A stroke is a brain injury that occurs when the blood supply to the brain is cut off, causing brain cells to die and resulting in permanent damage. The effects of a stroke vary from person to person, depending on the severity of the stroke and the area of the brain affected. While some people may recover quickly, others may experience long-term impairments, including physical, cognitive, and emotional symptoms. The recovery process can be slow and uncertain, and it is not always possible to return to pre-stroke levels of functioning.
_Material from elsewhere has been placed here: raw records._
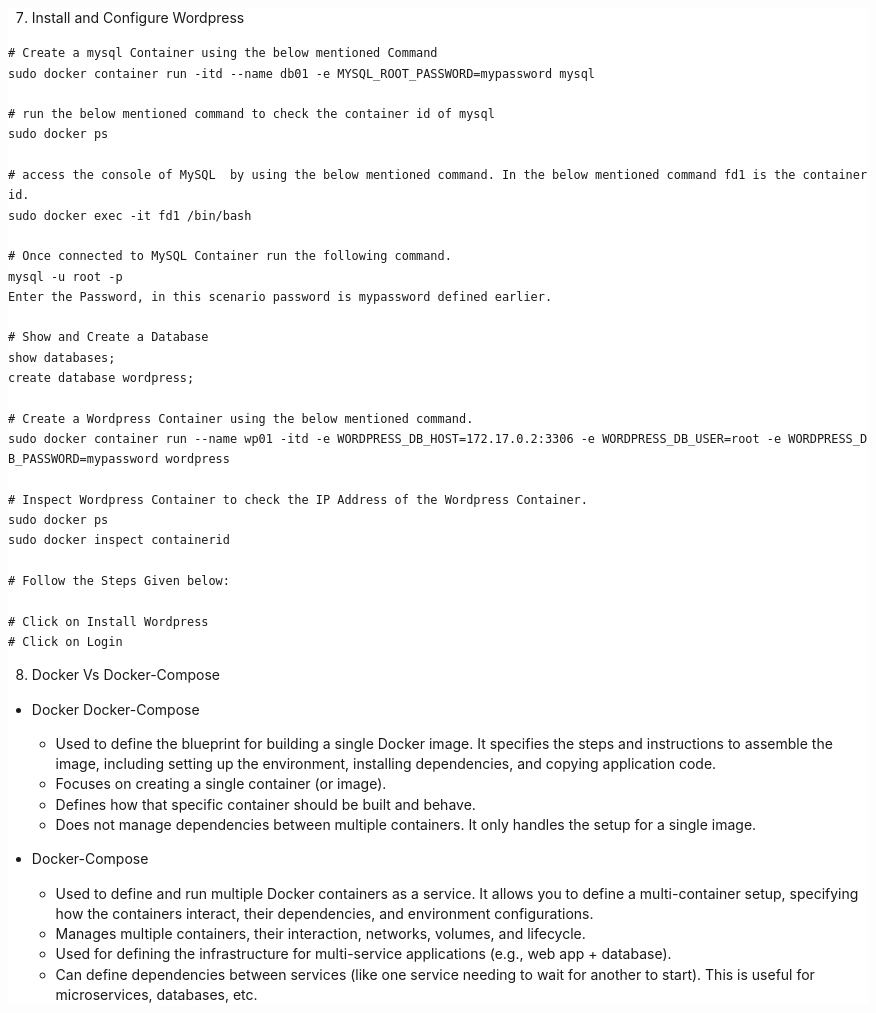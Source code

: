 7.	Install and Configure Wordpress 
```
# Create a mysql Container using the below mentioned Command
sudo docker container run -itd --name db01 -e MYSQL_ROOT_PASSWORD=mypassword mysql

# run the below mentioned command to check the container id of mysql
sudo docker ps

# access the console of MySQL  by using the below mentioned command. In the below mentioned command fd1 is the container id.
sudo docker exec -it fd1 /bin/bash

# Once connected to MySQL Container run the following command.
mysql -u root -p
Enter the Password, in this scenario password is mypassword defined earlier.

# Show and Create a Database
show databases;
create database wordpress;

# Create a Wordpress Container using the below mentioned command. 
sudo docker container run --name wp01 -itd -e WORDPRESS_DB_HOST=172.17.0.2:3306 -e WORDPRESS_DB_USER=root -e WORDPRESS_DB_PASSWORD=mypassword wordpress

# Inspect Wordpress Container to check the IP Address of the Wordpress Container. 
sudo docker ps
sudo docker inspect containerid

# Follow the Steps Given below:
 
# Click on Install Wordpress
# Click on Login
```

8.	Docker Vs Docker-Compose

- Docker	Docker-Compose
  - Used to define the blueprint for building a single Docker image. It specifies the steps and instructions to assemble the image, including setting up the environment, installing dependencies, and copying application code.	
  - Focuses on creating a single container (or image).	
  - Defines how that specific container should be built and behave.
  - Does not manage dependencies between multiple containers. It only handles the setup for a single image.	
	
- Docker-Compose
  - Used to define and run multiple Docker containers as a service. It allows you to define a multi-container setup, specifying how the containers interact, their dependencies, and environment configurations.
  - Manages multiple containers, their interaction, networks, volumes, and lifecycle.
  - Used for defining the infrastructure for multi-service applications (e.g., web app + database).
  - Can define dependencies between services (like one service needing to wait for another to start). This is useful for microservices, databases, etc.
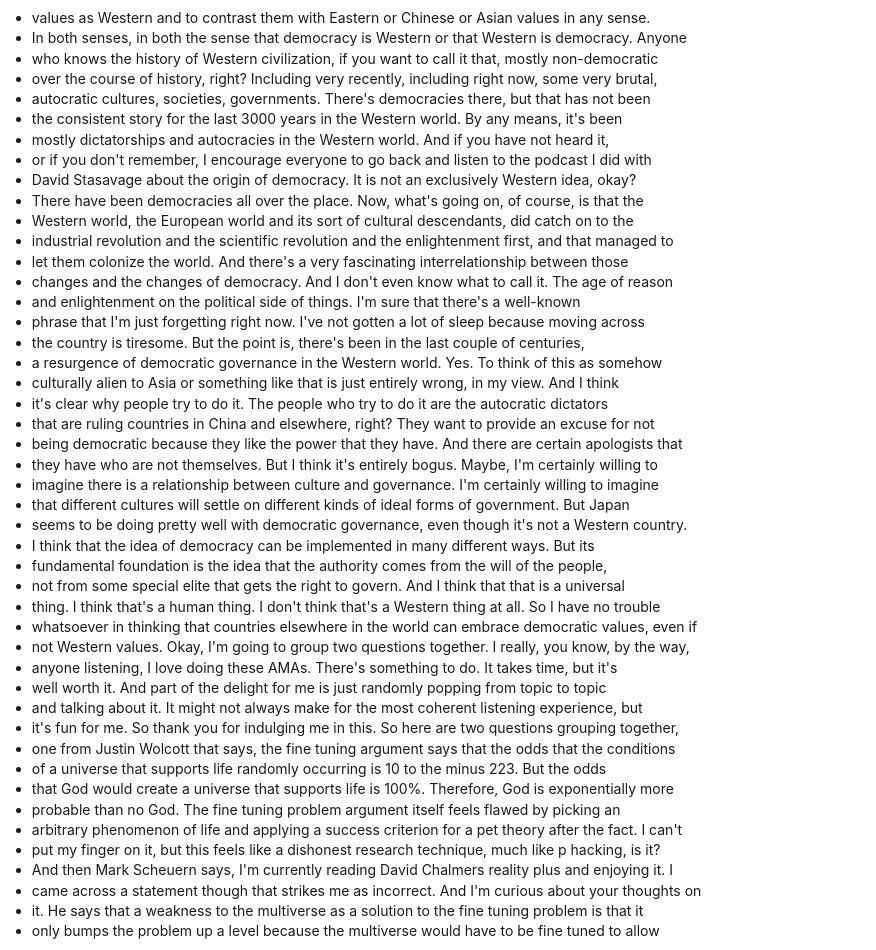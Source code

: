 *  values as Western and to contrast them with Eastern or Chinese or Asian values in any sense.
*  In both senses, in both the sense that democracy is Western or that Western is democracy. Anyone
*  who knows the history of Western civilization, if you want to call it that, mostly non-democratic
*  over the course of history, right? Including very recently, including right now, some very brutal,
*  autocratic cultures, societies, governments. There's democracies there, but that has not been
*  the consistent story for the last 3000 years in the Western world. By any means, it's been
*  mostly dictatorships and autocracies in the Western world. And if you have not heard it,
*  or if you don't remember, I encourage everyone to go back and listen to the podcast I did with
*  David Stasavage about the origin of democracy. It is not an exclusively Western idea, okay?
*  There have been democracies all over the place. Now, what's going on, of course, is that the
*  Western world, the European world and its sort of cultural descendants, did catch on to the
*  industrial revolution and the scientific revolution and the enlightenment first, and that managed to
*  let them colonize the world. And there's a very fascinating interrelationship between those
*  changes and the changes of democracy. And I don't even know what to call it. The age of reason
*  and enlightenment on the political side of things. I'm sure that there's a well-known
*  phrase that I'm just forgetting right now. I've not gotten a lot of sleep because moving across
*  the country is tiresome. But the point is, there's been in the last couple of centuries,
*  a resurgence of democratic governance in the Western world. Yes. To think of this as somehow
*  culturally alien to Asia or something like that is just entirely wrong, in my view. And I think
*  it's clear why people try to do it. The people who try to do it are the autocratic dictators
*  that are ruling countries in China and elsewhere, right? They want to provide an excuse for not
*  being democratic because they like the power that they have. And there are certain apologists that
*  they have who are not themselves. But I think it's entirely bogus. Maybe, I'm certainly willing to
*  imagine there is a relationship between culture and governance. I'm certainly willing to imagine
*  that different cultures will settle on different kinds of ideal forms of government. But Japan
*  seems to be doing pretty well with democratic governance, even though it's not a Western country.
*  I think that the idea of democracy can be implemented in many different ways. But its
*  fundamental foundation is the idea that the authority comes from the will of the people,
*  not from some special elite that gets the right to govern. And I think that that is a universal
*  thing. I think that's a human thing. I don't think that's a Western thing at all. So I have no trouble
*  whatsoever in thinking that countries elsewhere in the world can embrace democratic values, even if
*  not Western values. Okay, I'm going to group two questions together. I really, you know, by the way,
*  anyone listening, I love doing these AMAs. There's something to do. It takes time, but it's
*  well worth it. And part of the delight for me is just randomly popping from topic to topic
*  and talking about it. It might not always make for the most coherent listening experience, but
*  it's fun for me. So thank you for indulging me in this. So here are two questions grouping together,
*  one from Justin Wolcott that says, the fine tuning argument says that the odds that the conditions
*  of a universe that supports life randomly occurring is 10 to the minus 223. But the odds
*  that God would create a universe that supports life is 100%. Therefore, God is exponentially more
*  probable than no God. The fine tuning problem argument itself feels flawed by picking an
*  arbitrary phenomenon of life and applying a success criterion for a pet theory after the fact. I can't
*  put my finger on it, but this feels like a dishonest research technique, much like p hacking, is it?
*  And then Mark Scheuern says, I'm currently reading David Chalmers reality plus and enjoying it. I
*  came across a statement though that strikes me as incorrect. And I'm curious about your thoughts on
*  it. He says that a weakness to the multiverse as a solution to the fine tuning problem is that it
*  only bumps the problem up a level because the multiverse would have to be fine tuned to allow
This raises the question: do stroke victims lie about not getting their feeling back?

Characteristics Values
Recovery time Differs for each person
Recovery window First three to four months after a stroke
Long-term effects Cognitive symptoms (memory problems, trouble speaking), physical symptoms (weakness, paralysis, difficulty swallowing), emotional symptoms (depression, impulsivity)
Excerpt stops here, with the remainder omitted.